# New Audio Amplifier kit - great prop amplification



## dscrimager (Jun 6, 2008)

Parts express now has the guts of the very popular T-Amp sold without the case, power supply, etc. This is just perfect for putting amplification right into your prop to make it self contained. It does take soldering 4 wires for the speaker outputs but everything else, even a volume control, is ready to go. I've order a number of them and am using them in my haunt this year to supply the sound for my standalone props. These are very small and can fit into almost anywhere.

The Chicago Haunt Club built animatronic props this year and we used the basic model of this amp (with the case since the kit was not yet available) along with Prop-1's and Vmusic players to get good sound. This kit works just as well, although I caution users that it does work a lot better with 2-amp supply than 1 amp. The kit price is half the price of the regular (now privately-branded) Dayton T-Amp. If you want the amp with a case and power supply I highly recommend the regular Dayton T-Amp.

Kit Link:http://www.parts-express.com/pe/showdetl.cfm?partnumber=300-385

Here's a great dual-channel speaker that works with this as well if you can mount or create enclosure...
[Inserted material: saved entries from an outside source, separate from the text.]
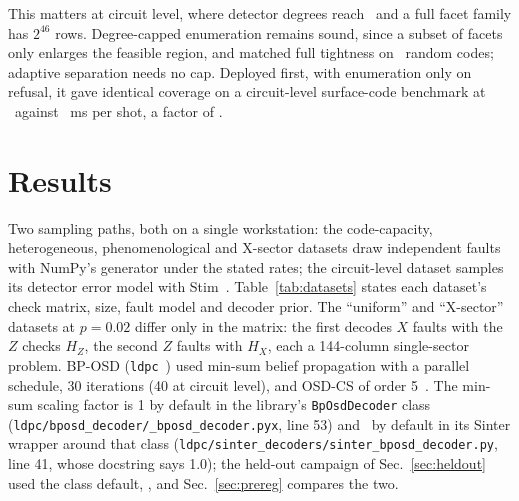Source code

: \documentclass[aps,pra,twocolumn,superscriptaddress,nofootinbib,longbibliography,floatfix]{revtex4-2}
\begin{document}
This matters at circuit level, where detector degrees reach \SurfaceDegreeMax\ and a full facet family has $2^{46}$ rows. Degree-capped enumeration remains sound, since a subset of facets only enlarges the feasible region, and matched full tightness on \EnsCappedTight\ random codes; adaptive separation needs no cap. Deployed first, with enumeration only on refusal, it gave identical coverage on a circuit-level surface-code benchmark at \TieredMs\ against \EnumMs\ ms per shot, a factor of \TieredSpeedup.

\section{Results}
\label{sec:results}

Two sampling paths, both on a single workstation: the code-capacity, heterogeneous, phenomenological and X-sector datasets draw independent faults with NumPy's generator under the stated rates; the circuit-level dataset samples its detector error model with Stim~\cite{gidney2021stim}. Table~\ref{tab:datasets} states each dataset's check matrix, size, fault model and decoder prior. The ``uniform'' and ``X-sector'' datasets at $p=0.02$ differ only in the matrix: the first decodes $X$ faults with the $Z$ checks $H_Z$, the second $Z$ faults with $H_X$, each a 144-column single-sector problem. BP-OSD (\texttt{ldpc}~\LdpcVersion) used min-sum belief propagation with a parallel schedule, 30 iterations (40 at circuit level), and OSD-CS of order 5~\cite{roffe2020decoding}. The min-sum scaling factor is 1 by default in the library's \texttt{BpOsdDecoder} class (\nolinkurl{ldpc/bposd_decoder/_bposd_decoder.pyx}, line 53) and \ScaledAlpha\ by default in its Sinter wrapper around that class (\nolinkurl{ldpc/sinter_decoders/sinter_bposd_decoder.py}, line 41, whose docstring says 1.0); the held-out campaign of Sec.~\ref{sec:heldout} used the class default, \LdpcClassAlpha, and Sec.~\ref{sec:prereg} compares the two.

\begin{table}[tbp]
\caption{The datasets. Rows and columns of the check matrix as persisted (hash-bound) in the release; the phenomenological matrix stacks four noisy rounds and one perfect round (576 data and 288 measurement mechanisms), the circuit one is the detector error model of the published depth-8 cycle over three rounds of memory-$Z$ with one declared observable. Prior: the decoder's channel. Objective: unit weights, or the published integer weights.}
\label{tab:datasets}
\small\setlength{\tabcolsep}{4pt}

\end{table}
\end{document}
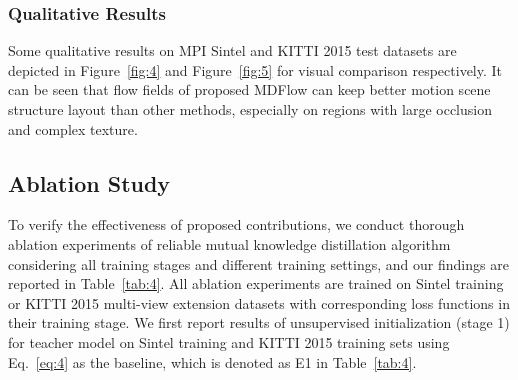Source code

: \documentclass[lettersize,journal]{IEEEtran}
\begin{document}
\subsubsection{Qualitative Results}
Some qualitative results on MPI Sintel and KITTI 2015 test datasets are depicted in Figure~\ref{fig:4} and Figure~\ref{fig:5} for visual comparison respectively. It can be seen that flow fields of proposed MDFlow can keep better motion scene structure layout than other methods, especially on regions with large occlusion and complex texture.

\subsection{Ablation Study}
To verify the effectiveness of proposed contributions, we conduct thorough ablation experiments of reliable mutual knowledge distillation algorithm considering all training stages and different training settings, and our findings are reported in Table~\ref{tab:4}. All ablation experiments are trained on Sintel training or KITTI 2015 multi-view extension datasets with corresponding loss functions in their training stage. We first report results of unsupervised initialization (stage 1) for teacher model on Sintel training and KITTI 2015 training sets using Eq.~\ref{eq:4} as the baseline, which is denoted as E1 in Table~\ref{tab:4}.
\end{document}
http://www.parts-express.com/pe/showdetl.cfm?Partnumber=299-715

I am using these this year and so far am VERY happy and just wanted to share....too late for this year, but a good start for next...

Freshly Doug


----------



## toymaker (Aug 7, 2009)

i like how you posted a comment plugging the haunter community :jol:


----------



## papabear (Nov 30, 2009)

To use this, I still have to have the sound coming through another device? I can't record the sound into it? I've been trying to find something that I can record a sound into and then have it activate with the prop. Not having much luck with a pre-manufactured product.


----------



## psyko99 (Jan 11, 2008)

That's a great find. Thanks for sharing.


----------



## DarkLore (Jan 25, 2009)

papabear said:


> To use this, I still have to have the sound coming through another device? I can't record the sound into it? I've been trying to find something that I can record a sound into and then have it activate with the prop. Not having much luck with a pre-manufactured product.


This thread is a bit old. I'd like to find a good, cheaper solution for amping a speaker. The forum is filled with threads for the 20 second recorder type device...which don't suit my needs.

papabear - Take a look at the mp3 trigger listed on Sparkfun.com. The v2 board now comes with 18 triggers for separate sound files. Activating the board simply requires closing any of the trigger contacts. I used a simple micro switch on my coffin door to trigger sound using contact triggers.










This year, I built a monster controller with buttons on the front that activate sound using an mp3 trigger. The sound isn't amplified, but it stores on a memory card and can be amplified with an amplifier like the one mentioned in this thread. (I use a small crate amp.)


----------



## Jaybo (Mar 2, 2009)

That little Dayton T-Amp is very cool. You can also find these things all over eBay. They are all based off of the Tripath amp ICs. Just search on eBay for TA2020, TA2024, or TA2050.

The Dayton Amp is a TA2024 which is 10W per channel and runs on 8v to 16v.

The TA2020 is 20W, and runs on 8v to 16v.

The TA2050 is 100W, and runs on 8v to 36v. You will need at least 24v to get the full power of this one.


----------



## DarkLore (Jan 25, 2009)

Jaybo said:


> That little Dayton T-Amp is very cool. You can also find these things all over eBay. They are all based off of the Tripath amp ICs. Just search on eBay for TA2020, TA2024, or TA2050.
> 
> The Dayton Amp is a TA2024 which is 10W per channel and runs on 8v to 16v.
> 
> ...


the link provided says the TA2024 is 15W per channel.


----------



## hedg12 (Jul 6, 2008)

I have one of the 15 wpc T-amps driving a pair of small bookshelf speakers at work. The sound quality is surprisingly good, and the amp has more than enough power to drive the speakers at an uncomfortable level. I don't think you'd want to use one for a thunder track, but it's more than enough for most props.


----------